■ YOUR ASSIGNMENT
Every line containing the word "curves" is to be copied from the data below.

(Dataset entries)
------------------------------------------------

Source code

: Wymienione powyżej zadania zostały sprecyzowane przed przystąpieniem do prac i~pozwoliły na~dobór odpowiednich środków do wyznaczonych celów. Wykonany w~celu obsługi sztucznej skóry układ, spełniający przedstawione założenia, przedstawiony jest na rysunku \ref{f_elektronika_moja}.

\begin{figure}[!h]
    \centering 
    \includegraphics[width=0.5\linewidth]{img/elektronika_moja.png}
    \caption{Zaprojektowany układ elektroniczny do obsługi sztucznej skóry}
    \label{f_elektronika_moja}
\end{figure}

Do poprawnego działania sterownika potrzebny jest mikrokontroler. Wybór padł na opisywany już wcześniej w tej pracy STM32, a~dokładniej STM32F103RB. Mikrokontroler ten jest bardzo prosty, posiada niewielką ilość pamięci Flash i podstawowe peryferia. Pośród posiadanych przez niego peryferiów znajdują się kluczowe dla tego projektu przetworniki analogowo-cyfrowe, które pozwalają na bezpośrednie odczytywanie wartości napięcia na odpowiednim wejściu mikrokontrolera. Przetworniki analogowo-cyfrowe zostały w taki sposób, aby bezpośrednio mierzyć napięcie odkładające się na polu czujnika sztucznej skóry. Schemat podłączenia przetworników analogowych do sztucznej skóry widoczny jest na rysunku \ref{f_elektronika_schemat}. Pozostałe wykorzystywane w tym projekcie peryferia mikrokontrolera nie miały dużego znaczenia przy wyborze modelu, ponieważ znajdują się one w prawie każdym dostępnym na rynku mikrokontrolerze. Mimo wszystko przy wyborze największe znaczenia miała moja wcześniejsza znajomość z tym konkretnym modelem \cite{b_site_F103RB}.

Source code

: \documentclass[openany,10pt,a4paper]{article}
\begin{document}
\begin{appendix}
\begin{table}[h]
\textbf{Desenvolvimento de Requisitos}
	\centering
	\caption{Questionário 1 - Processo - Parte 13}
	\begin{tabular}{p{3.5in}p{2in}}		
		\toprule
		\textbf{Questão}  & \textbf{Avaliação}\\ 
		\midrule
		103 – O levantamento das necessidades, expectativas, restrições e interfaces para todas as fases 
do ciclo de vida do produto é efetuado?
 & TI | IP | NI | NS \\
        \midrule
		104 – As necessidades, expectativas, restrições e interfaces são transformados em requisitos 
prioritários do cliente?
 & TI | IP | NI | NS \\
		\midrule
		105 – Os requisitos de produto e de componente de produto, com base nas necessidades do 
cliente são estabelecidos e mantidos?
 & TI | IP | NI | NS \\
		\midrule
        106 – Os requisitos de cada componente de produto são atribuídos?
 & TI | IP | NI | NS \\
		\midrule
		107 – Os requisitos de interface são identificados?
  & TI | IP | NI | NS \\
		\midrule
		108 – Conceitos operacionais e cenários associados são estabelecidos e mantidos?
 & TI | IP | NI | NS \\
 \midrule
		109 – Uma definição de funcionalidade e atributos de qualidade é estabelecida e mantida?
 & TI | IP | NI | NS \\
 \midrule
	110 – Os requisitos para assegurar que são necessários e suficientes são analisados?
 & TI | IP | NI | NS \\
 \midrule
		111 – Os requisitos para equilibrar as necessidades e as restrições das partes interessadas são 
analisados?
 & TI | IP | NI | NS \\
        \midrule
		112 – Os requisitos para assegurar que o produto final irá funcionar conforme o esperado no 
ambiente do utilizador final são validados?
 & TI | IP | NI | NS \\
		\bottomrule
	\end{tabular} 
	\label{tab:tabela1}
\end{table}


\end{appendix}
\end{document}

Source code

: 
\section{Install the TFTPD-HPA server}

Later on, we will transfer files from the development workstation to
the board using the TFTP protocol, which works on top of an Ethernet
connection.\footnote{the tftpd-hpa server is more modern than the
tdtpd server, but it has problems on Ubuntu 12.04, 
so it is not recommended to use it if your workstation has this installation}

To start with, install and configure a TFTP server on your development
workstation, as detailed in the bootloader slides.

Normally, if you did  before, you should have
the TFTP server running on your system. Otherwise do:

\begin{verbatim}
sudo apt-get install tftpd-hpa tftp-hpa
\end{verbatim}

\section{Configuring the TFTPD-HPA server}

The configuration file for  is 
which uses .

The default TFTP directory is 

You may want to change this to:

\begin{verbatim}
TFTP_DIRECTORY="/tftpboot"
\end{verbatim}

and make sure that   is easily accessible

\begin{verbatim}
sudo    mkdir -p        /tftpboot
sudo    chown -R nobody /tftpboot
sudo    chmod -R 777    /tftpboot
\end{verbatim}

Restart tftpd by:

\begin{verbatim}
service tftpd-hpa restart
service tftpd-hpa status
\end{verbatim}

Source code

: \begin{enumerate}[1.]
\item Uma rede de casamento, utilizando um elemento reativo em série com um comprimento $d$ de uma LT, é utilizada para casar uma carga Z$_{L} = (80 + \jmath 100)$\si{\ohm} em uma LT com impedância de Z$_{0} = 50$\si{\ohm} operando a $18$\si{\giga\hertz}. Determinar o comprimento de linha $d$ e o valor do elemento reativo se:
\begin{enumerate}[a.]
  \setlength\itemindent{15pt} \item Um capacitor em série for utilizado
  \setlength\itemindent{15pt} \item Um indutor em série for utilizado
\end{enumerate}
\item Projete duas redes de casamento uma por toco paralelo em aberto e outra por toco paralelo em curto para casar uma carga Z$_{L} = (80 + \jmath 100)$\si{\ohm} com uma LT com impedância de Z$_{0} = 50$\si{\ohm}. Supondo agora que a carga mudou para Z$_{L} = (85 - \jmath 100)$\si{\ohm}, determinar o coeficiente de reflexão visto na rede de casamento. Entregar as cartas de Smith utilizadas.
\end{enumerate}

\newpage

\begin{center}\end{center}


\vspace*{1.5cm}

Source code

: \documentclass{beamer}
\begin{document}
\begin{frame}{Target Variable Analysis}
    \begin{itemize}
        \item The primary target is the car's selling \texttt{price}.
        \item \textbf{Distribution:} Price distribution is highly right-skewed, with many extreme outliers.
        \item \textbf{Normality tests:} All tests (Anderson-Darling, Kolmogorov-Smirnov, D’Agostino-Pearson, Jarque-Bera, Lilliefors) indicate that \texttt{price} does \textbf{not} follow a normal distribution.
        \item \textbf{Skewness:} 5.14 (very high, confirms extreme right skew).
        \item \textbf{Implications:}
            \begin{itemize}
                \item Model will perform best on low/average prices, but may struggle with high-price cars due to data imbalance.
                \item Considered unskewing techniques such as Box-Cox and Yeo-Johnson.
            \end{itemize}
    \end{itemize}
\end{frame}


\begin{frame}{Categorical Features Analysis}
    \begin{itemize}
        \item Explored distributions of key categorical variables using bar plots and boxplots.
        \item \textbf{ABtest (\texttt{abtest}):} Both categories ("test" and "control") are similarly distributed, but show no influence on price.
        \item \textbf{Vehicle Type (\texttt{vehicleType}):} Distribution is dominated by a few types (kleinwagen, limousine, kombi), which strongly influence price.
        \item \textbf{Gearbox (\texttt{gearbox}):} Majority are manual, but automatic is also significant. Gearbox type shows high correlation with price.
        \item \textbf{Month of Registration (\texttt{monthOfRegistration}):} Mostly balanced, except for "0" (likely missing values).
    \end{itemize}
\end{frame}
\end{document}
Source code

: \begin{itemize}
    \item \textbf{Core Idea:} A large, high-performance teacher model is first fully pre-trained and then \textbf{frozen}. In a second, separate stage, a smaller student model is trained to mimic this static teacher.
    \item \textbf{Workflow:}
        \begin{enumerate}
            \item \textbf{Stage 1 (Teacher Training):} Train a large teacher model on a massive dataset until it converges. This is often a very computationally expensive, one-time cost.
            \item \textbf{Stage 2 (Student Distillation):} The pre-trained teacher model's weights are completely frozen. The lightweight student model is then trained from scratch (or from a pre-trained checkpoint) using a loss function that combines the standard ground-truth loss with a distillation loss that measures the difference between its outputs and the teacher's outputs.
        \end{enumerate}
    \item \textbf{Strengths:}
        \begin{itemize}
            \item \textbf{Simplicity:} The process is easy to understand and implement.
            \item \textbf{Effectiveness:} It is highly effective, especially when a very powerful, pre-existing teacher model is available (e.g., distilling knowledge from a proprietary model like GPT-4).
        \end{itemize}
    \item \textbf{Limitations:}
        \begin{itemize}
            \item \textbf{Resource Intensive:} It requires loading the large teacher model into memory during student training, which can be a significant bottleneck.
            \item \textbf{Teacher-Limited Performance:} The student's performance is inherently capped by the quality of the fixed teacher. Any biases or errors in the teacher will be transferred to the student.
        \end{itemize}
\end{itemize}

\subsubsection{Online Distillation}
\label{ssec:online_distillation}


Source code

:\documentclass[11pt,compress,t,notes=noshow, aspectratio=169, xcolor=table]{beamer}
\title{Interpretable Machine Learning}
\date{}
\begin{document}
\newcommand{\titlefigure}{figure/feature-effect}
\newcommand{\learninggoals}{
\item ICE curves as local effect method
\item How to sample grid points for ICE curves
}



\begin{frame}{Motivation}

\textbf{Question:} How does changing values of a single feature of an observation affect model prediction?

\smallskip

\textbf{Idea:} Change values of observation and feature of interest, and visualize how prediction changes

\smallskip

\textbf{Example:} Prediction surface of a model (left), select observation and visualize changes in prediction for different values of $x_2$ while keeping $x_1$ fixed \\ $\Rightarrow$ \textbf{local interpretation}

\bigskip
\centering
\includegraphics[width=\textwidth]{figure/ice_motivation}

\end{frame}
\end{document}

------------------------------------------------

■ RESULT OF THE EXERCISE
\item ICE curves as local effect method
\item How to sample grid points for ICE curves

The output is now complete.